[Stored data entries]
------------------------
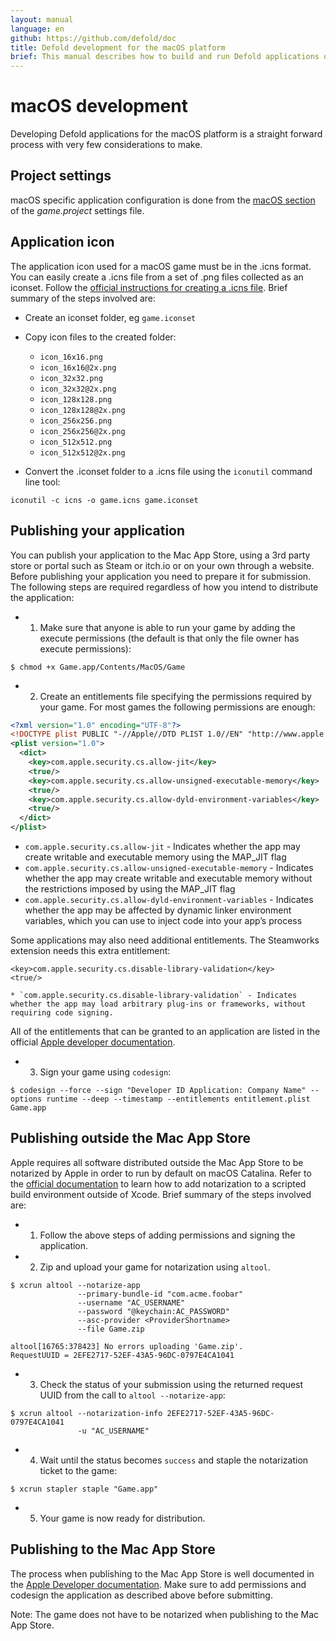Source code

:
 ```yaml
---
layout: manual
language: en
github: https://github.com/defold/doc
title: Defold development for the macOS platform
brief: This manual describes how to build and run Defold applications on macOS
---
```


# macOS development

Developing Defold applications for the macOS platform is a straight forward process with very few considerations to make.

## Project settings

macOS specific application configuration is done from the [macOS section](/manuals/project-settings/#macos) of the *game.project* settings file.

## Application icon

The application icon used for a macOS game must be in the .icns format. You can easily create a .icns file from a set of .png files collected as an iconset. Follow the [official instructions for creating a .icns file](https://developer.apple.com/library/archive/documentation/GraphicsAnimation/Conceptual/HighResolutionOSX/Optimizing/Optimizing.html). Brief summary of the steps involved are:

* Create an iconset folder, eg `game.iconset`
* Copy icon files to the created folder:

    * `icon_16x16.png`
    * `icon_16x16@2x.png`
    * `icon_32x32.png`
    * `icon_32x32@2x.png`
    * `icon_128x128.png`
    * `icon_128x128@2x.png`
    * `icon_256x256.png`
    * `icon_256x256@2x.png`
    * `icon_512x512.png`
    * `icon_512x512@2x.png`

* Convert the .iconset folder to a .icns file using the `iconutil` command line tool:

```
iconutil -c icns -o game.icns game.iconset
```

## Publishing your application
You can publish your application to the Mac App Store, using a 3rd party store or portal such as Steam or itch.io or on your own through a website. Before publishing your application you need to prepare it for submission. The following steps are required regardless of how you intend to distribute the application:

* 1) Make sure that anyone is able to run your game by adding the execute permissions (the default is that only the file owner has execute permissions):

```
$ chmod +x Game.app/Contents/MacOS/Game
```

* 2) Create an entitlements file specifying the permissions required by your game. For most games the following permissions are enough:

```xml
<?xml version="1.0" encoding="UTF-8"?>
<!DOCTYPE plist PUBLIC "-//Apple//DTD PLIST 1.0//EN" "http://www.apple.com/DTDs/PropertyList-1.0.dtd">
<plist version="1.0">
  <dict>
    <key>com.apple.security.cs.allow-jit</key>
    <true/>
    <key>com.apple.security.cs.allow-unsigned-executable-memory</key>
    <true/>
    <key>com.apple.security.cs.allow-dyld-environment-variables</key>
    <true/>
  </dict>
</plist>
```

  * `com.apple.security.cs.allow-jit` - Indicates whether the app may create writable and executable memory using the MAP_JIT flag
  * `com.apple.security.cs.allow-unsigned-executable-memory` - Indicates whether the app may create writable and executable memory without the restrictions imposed by using the MAP_JIT flag
  * `com.apple.security.cs.allow-dyld-environment-variables` - Indicates whether the app may be affected by dynamic linker environment variables, which you can use to inject code into your app’s process

Some applications may also need additional entitlements. The Steamworks extension needs this extra entitlement:

```
<key>com.apple.security.cs.disable-library-validation</key>
<true/>
```

    * `com.apple.security.cs.disable-library-validation` - Indicates whether the app may load arbitrary plug-ins or frameworks, without requiring code signing.

All of the entitlements that can be granted to an application are listed in the official [Apple developer documentation](https://developer.apple.com/documentation/bundleresources/entitlements).

* 3) Sign your game using `codesign`:

```
$ codesign --force --sign "Developer ID Application: Company Name" --options runtime --deep --timestamp --entitlements entitlement.plist Game.app
```

## Publishing outside the Mac App Store
Apple requires all software distributed outside the Mac App Store to be notarized by Apple in order to run by default on macOS Catalina. Refer to the [official documentation](https://developer.apple.com/documentation/xcode/notarizing_macos_software_before_distribution/customizing_the_notarization_workflow) to learn how to add notarization to a scripted build environment outside of Xcode. Brief summary of the steps involved are:

* 1) Follow the above steps of adding permissions and signing the application.

* 2) Zip and upload your game for notarization using `altool`.

```
$ xcrun altool --notarize-app
               --primary-bundle-id "com.acme.foobar"
               --username "AC_USERNAME"
               --password "@keychain:AC_PASSWORD"
               --asc-provider <ProviderShortname>
               --file Game.zip

altool[16765:378423] No errors uploading 'Game.zip'.
RequestUUID = 2EFE2717-52EF-43A5-96DC-0797E4CA1041
```

* 3) Check the status of your submission using the returned request UUID from the call to `altool --notarize-app`:

```
$ xcrun altool --notarization-info 2EFE2717-52EF-43A5-96DC-0797E4CA1041
               -u "AC_USERNAME"
```

* 4) Wait until the status becomes `success` and staple the notarization ticket to the game:

```
$ xcrun stapler staple "Game.app"
```

* 5) Your game is now ready for distribution.

## Publishing to the Mac App Store
The process when publishing to the Mac App Store is well documented in the [Apple Developer documentation](https://developer.apple.com/macos/submit/). Make sure to add permissions and codesign the application as described above before submitting.

Note: The game does not have to be notarized when publishing to the Mac App Store.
------------------------
→ Exercise brief: Output the entries verbatim but drop the images.

→ Exercise output:
Source code

:
 ```yaml
---
layout: manual
language: en
github: https://github.com/defold/doc
title: Defold development for the macOS platform
brief: This manual describes how to build and run Defold applications on macOS
---
```


# macOS development

Developing Defold applications for the macOS platform is a straight forward process with very few considerations to make.

## Project settings

macOS specific application configuration is done from the [macOS section](/manuals/project-settings/#macos) of the *game.project* settings file.

## Application icon

The application icon used for a macOS game must be in the .icns format. You can easily create a .icns file from a set of .png files collected as an iconset. Follow the [official instructions for creating a .icns file](https://developer.apple.com/library/archive/documentation/GraphicsAnimation/Conceptual/HighResolutionOSX/Optimizing/Optimizing.html). Brief summary of the steps involved are:

* Create an iconset folder, eg `game.iconset`
* Copy icon files to the created folder:

    * `icon_16x16.png`
    * `icon_16x16@2x.png`
    * `icon_32x32.png`
    * `icon_32x32@2x.png`
    * `icon_128x128.png`
    * `icon_128x128@2x.png`
    * `icon_256x256.png`
    * `icon_256x256@2x.png`
    * `icon_512x512.png`
    * `icon_512x512@2x.png`

* Convert the .iconset folder to a .icns file using the `iconutil` command line tool:

```
iconutil -c icns -o game.icns game.iconset
```

## Publishing your application
You can publish your application to the Mac App Store, using a 3rd party store or portal such as Steam or itch.io or on your own through a website. Before publishing your application you need to prepare it for submission. The following steps are required regardless of how you intend to distribute the application:

* 1) Make sure that anyone is able to run your game by adding the execute permissions (the default is that only the file owner has execute permissions):

```
$ chmod +x Game.app/Contents/MacOS/Game
```

* 2) Create an entitlements file specifying the permissions required by your game. For most games the following permissions are enough:

```xml
<?xml version="1.0" encoding="UTF-8"?>
<!DOCTYPE plist PUBLIC "-//Apple//DTD PLIST 1.0//EN" "http://www.apple.com/DTDs/PropertyList-1.0.dtd">
<plist version="1.0">
  <dict>
    <key>com.apple.security.cs.allow-jit</key>
    <true/>
    <key>com.apple.security.cs.allow-unsigned-executable-memory</key>
    <true/>
    <key>com.apple.security.cs.allow-dyld-environment-variables</key>
    <true/>
  </dict>
</plist>
```

  * `com.apple.security.cs.allow-jit` - Indicates whether the app may create writable and executable memory using the MAP_JIT flag
  * `com.apple.security.cs.allow-unsigned-executable-memory` - Indicates whether the app may create writable and executable memory without the restrictions imposed by using the MAP_JIT flag
  * `com.apple.security.cs.allow-dyld-environment-variables` - Indicates whether the app may be affected by dynamic linker environment variables, which you can use to inject code into your app’s process

Some applications may also need additional entitlements. The Steamworks extension needs this extra entitlement:

```
<key>com.apple.security.cs.disable-library-validation</key>
<true/>
```

    * `com.apple.security.cs.disable-library-validation` - Indicates whether the app may load arbitrary plug-ins or frameworks, without requiring code signing.

All of the entitlements that can be granted to an application are listed in the official [Apple developer documentation](https://developer.apple.com/documentation/bundleresources/entitlements).

* 3) Sign your game using `codesign`:

```
$ codesign --force --sign "Developer ID Application: Company Name" --options runtime --deep --timestamp --entitlements entitlement.plist Game.app
```

## Publishing outside the Mac App Store
Apple requires all software distributed outside the Mac App Store to be notarized by Apple in order to run by default on macOS Catalina. Refer to the [official documentation](https://developer.apple.com/documentation/xcode/notarizing_macos_software_before_distribution/customizing_the_notarization_workflow) to learn how to add notarization to a scripted build environment outside of Xcode. Brief summary of the steps involved are:

* 1) Follow the above steps of adding permissions and signing the application.

* 2) Zip and upload your game for notarization using `altool`.

```
$ xcrun altool --notarize-app
               --primary-bundle-id "com.acme.foobar"
               --username "AC_USERNAME"
               --password "@keychain:AC_PASSWORD"
               --asc-provider <ProviderShortname>
               --file Game.zip

altool[16765:378423] No errors uploading 'Game.zip'.
RequestUUID = 2EFE2717-52EF-43A5-96DC-0797E4CA1041
```

* 3) Check the status of your submission using the returned request UUID from the call to `altool --notarize-app`:

```
$ xcrun altool --notarization-info 2EFE2717-52EF-43A5-96DC-0797E4CA1041
               -u "AC_USERNAME"
```

* 4) Wait until the status becomes `success` and staple the notarization ticket to the game:

```
$ xcrun stapler staple "Game.app"
```

* 5) Your game is now ready for distribution.

## Publishing to the Mac App Store
The process when publishing to the Mac App Store is well documented in the [Apple Developer documentation](https://developer.apple.com/macos/submit/). Make sure to add permissions and codesign the application as described above before submitting.

Note: The game does not have to be notarized when publishing to the Mac App Store.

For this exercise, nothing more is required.